▶ _Task description_: From the entries below, transcribe exactly the lines between the line holding "심대성(tony) : Django MVC 연결 및 view 초안 출력" and the line holding "실시간으로 데이터 삽입, 비동기 처리(Ajax)방식 사용하여 새로고침 없이 실시간 데이터 출력", inclusive; skip all other lines.

(Pictures paired with source code)

■ ■ ■ ■

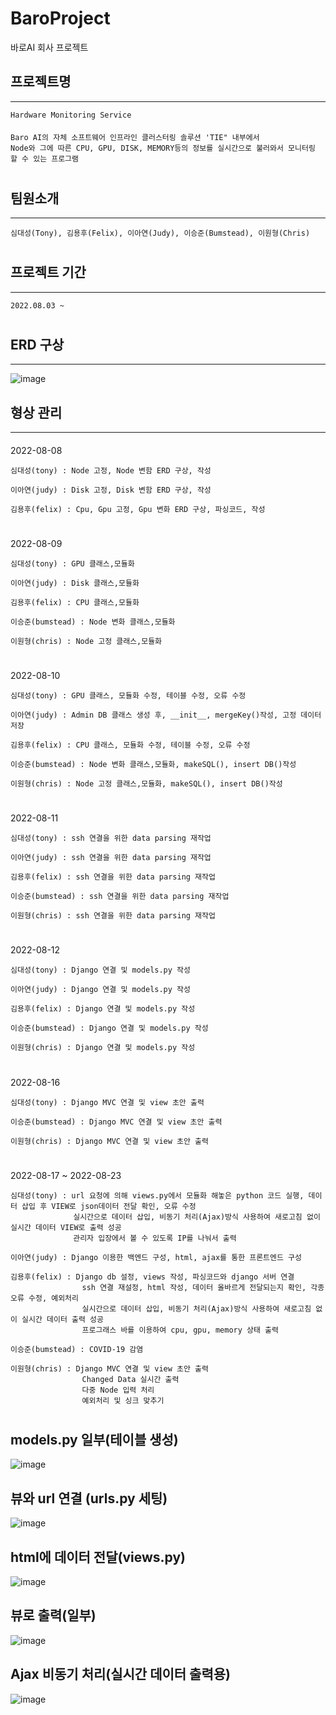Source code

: # BaroProject
바로AI 회사 프로젝트

## 프로젝트명 
***
    Hardware Monitoring Service
####
    Baro AI의 자체 소프트웨어 인프라인 클러스터링 솔루션 'TIE" 내부에서 
    Node와 그에 따른 CPU, GPU, DISK, MEMORY등의 정보를 실시간으로 불러와서 모니터링 할 수 있는 프로그램
#
## 팀원소개
***
    심대성(Tony), 김용후(Felix), 이아연(Judy), 이승준(Bumstead), 이원형(Chris)
#
## 프로젝트 기간
***
    2022.08.03 ~
#

## ERD 구상
***
![image](https://user-images.githubusercontent.com/86938974/184828840-4e809d19-8a34-430c-8523-9ccdb122667d.png)
####

## 형상 관리
***
####
2022-08-08

    심대성(tony) : Node 고정, Node 변함 ERD 구상, 작성
    
    이아연(judy) : Disk 고정, Disk 변함 ERD 구상, 작성
    
    김용후(felix) : Cpu, Gpu 고정, Gpu 변화 ERD 구상, 파싱코드, 작성
#

####
2022-08-09
    
    심대성(tony) : GPU 클래스,모듈화
    
    이아연(judy) : Disk 클래스,모듈화
    
    김용후(felix) : CPU 클래스,모듈화

    이승준(bumstead) : Node 변화 클래스,모듈화

    이원형(chris) : Node 고정 클래스,모듈화
     
    
#

####
2022-08-10

    심대성(tony) : GPU 클래스, 모듈화 수정, 테이블 수정, 오류 수정
    
    이아연(judy) : Admin DB 클래스 생성 후, __init__, mergeKey()작성, 고정 데이터 저장
     
    김용후(felix) : CPU 클래스, 모듈화 수정, 테이블 수정, 오류 수정

    이승준(bumstead) : Node 변화 클래스,모듈화, makeSQL(), insert DB()작성

    이원형(chris) : Node 고정 클래스,모듈화, makeSQL(), insert DB()작성

#

####
2022-08-11 

    심대성(tony) : ssh 연결을 위한 data parsing 재작업
    
    이아연(judy) : ssh 연결을 위한 data parsing 재작업
     
    김용후(felix) : ssh 연결을 위한 data parsing 재작업

    이승준(bumstead) : ssh 연결을 위한 data parsing 재작업

    이원형(chris) : ssh 연결을 위한 data parsing 재작업

#

####
2022-08-12

    심대성(tony) : Django 연결 및 models.py 작성
    
    이아연(judy) : Django 연결 및 models.py 작성
     
    김용후(felix) : Django 연결 및 models.py 작성

    이승준(bumstead) : Django 연결 및 models.py 작성

    이원형(chris) : Django 연결 및 models.py 작성

#

####
2022-08-16

    심대성(tony) : Django MVC 연결 및 view 초안 출력 

    이승준(bumstead) : Django MVC 연결 및 view 초안 출력 

    이원형(chris) : Django MVC 연결 및 view 초안 출력 
    
#

####
2022-08-17 ~ 2022-08-23

    심대성(tony) : url 요청에 의해 views.py에서 모듈화 해놓은 python 코드 실행, 데이터 삽입 후 VIEW로 json데이터 전달 확인, 오류 수정
                  실시간으로 데이터 삽입, 비동기 처리(Ajax)방식 사용하여 새로고침 없이 실시간 데이터 VIEW로 출력 성공 
                  관리자 입장에서 볼 수 있도록 IP를 나눠서 출력

    이아연(judy) : Django 이용한 백엔드 구성, html, ajax를 통한 프론트엔드 구성

    김용후(felix) : Django db 설정, views 작성, 파싱코드와 django 서버 연결
                    ssh 연결 재설정, html 작성, 데이터 올바르게 전달되는지 확인, 각종 오류 수정, 예외처리
                    실시간으로 데이터 삽입, 비동기 처리(Ajax)방식 사용하여 새로고침 없이 실시간 데이터 출력 성공
                    프로그래스 바를 이용하여 cpu, gpu, memory 상태 출력

    이승준(bumstead) : COVID-19 감염

    이원형(chris) : Django MVC 연결 및 view 초안 출력
                    Changed Data 실시간 출력
                    다중 Node 입력 처리
                    예외처리 및 싱크 맞추기
    
#


## models.py 일부(테이블 생성)

![image](https://user-images.githubusercontent.com/86938974/184829408-c9af4e9d-b203-47a0-8ff0-9b875e973d67.png)

## 뷰와 url 연결 (urls.py 세팅)

![image](image/url.png)

## html에 데이터 전달(views.py)

![image](https://user-images.githubusercontent.com/86938974/184830034-22c65fc2-dd91-48da-bf80-4a7fc961cfb2.png)

## 뷰로 출력(일부)

![image](https://user-images.githubusercontent.com/86938974/184830137-b161ace0-beb5-48ab-afa1-98410128a1ed.png)

## Ajax 비동기 처리(실시간 데이터 출력용)

![image](image/ajax.png)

■ ■ ■ ■

▶ _Result of the exercise_:
    심대성(tony) : Django MVC 연결 및 view 초안 출력 

    이승준(bumstead) : Django MVC 연결 및 view 초안 출력 

    이원형(chris) : Django MVC 연결 및 view 초안 출력 
    
#

####
2022-08-17 ~ 2022-08-23

    심대성(tony) : url 요청에 의해 views.py에서 모듈화 해놓은 python 코드 실행, 데이터 삽입 후 VIEW로 json데이터 전달 확인, 오류 수정
                  실시간으로 데이터 삽입, 비동기 처리(Ajax)방식 사용하여 새로고침 없이 실시간 데이터 VIEW로 출력 성공 
                  관리자 입장에서 볼 수 있도록 IP를 나눠서 출력

    이아연(judy) : Django 이용한 백엔드 구성, html, ajax를 통한 프론트엔드 구성

    김용후(felix) : Django db 설정, views 작성, 파싱코드와 django 서버 연결
                    ssh 연결 재설정, html 작성, 데이터 올바르게 전달되는지 확인, 각종 오류 수정, 예외처리
                    실시간으로 데이터 삽입, 비동기 처리(Ajax)방식 사용하여 새로고침 없이 실시간 데이터 출력 성공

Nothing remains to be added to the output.